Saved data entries
-- Opening Marker --

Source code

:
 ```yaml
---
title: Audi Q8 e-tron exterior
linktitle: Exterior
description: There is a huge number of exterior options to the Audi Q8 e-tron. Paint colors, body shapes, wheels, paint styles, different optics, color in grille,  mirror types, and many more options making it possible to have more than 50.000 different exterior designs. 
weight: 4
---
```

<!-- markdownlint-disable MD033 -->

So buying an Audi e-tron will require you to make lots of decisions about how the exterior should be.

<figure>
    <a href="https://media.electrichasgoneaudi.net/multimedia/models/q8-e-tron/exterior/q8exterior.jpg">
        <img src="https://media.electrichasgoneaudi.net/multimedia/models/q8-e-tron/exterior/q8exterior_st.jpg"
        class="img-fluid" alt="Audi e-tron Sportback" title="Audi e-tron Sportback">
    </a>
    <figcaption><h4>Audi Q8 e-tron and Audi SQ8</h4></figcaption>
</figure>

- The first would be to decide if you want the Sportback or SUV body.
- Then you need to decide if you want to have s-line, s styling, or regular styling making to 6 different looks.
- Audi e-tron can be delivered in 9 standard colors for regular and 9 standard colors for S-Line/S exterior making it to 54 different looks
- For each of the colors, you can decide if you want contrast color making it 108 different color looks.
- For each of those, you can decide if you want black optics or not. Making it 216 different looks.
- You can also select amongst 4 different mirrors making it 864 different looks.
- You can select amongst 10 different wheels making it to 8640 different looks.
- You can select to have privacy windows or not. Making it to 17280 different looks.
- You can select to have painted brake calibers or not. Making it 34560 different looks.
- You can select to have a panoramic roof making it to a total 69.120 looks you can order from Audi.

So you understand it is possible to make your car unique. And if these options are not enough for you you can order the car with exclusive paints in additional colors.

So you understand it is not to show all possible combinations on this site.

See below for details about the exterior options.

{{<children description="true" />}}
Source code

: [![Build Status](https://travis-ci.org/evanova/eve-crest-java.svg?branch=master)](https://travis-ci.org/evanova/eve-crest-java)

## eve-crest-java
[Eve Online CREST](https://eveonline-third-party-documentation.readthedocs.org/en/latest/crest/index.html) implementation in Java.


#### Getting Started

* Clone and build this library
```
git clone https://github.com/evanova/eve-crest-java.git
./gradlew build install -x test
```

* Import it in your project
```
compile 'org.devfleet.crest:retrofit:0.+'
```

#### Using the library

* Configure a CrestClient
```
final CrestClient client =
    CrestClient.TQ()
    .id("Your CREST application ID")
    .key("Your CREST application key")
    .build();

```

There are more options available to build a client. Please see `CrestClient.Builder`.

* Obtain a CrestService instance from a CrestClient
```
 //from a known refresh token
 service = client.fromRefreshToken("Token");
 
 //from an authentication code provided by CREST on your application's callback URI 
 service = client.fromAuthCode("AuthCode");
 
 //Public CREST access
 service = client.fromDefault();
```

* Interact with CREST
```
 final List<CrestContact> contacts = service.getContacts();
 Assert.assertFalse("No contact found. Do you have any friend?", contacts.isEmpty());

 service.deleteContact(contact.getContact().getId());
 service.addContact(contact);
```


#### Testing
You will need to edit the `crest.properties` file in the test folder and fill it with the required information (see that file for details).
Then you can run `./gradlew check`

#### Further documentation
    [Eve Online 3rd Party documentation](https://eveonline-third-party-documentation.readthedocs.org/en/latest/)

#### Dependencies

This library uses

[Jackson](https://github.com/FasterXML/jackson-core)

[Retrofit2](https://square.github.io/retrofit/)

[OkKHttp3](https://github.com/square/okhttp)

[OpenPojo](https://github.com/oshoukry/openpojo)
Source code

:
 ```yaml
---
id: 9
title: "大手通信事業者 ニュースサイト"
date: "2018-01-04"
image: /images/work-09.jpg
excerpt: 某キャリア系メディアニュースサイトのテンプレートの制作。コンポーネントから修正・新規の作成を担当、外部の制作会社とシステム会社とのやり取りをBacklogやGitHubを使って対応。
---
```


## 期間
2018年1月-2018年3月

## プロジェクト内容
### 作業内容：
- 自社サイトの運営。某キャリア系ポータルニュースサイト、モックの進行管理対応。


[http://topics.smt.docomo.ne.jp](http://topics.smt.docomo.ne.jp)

-- Closing Marker --

Copy every line from the records above that contains the word "final".

Task result ->
final CrestClient client =
 final List<CrestContact> contacts = service.getContacts();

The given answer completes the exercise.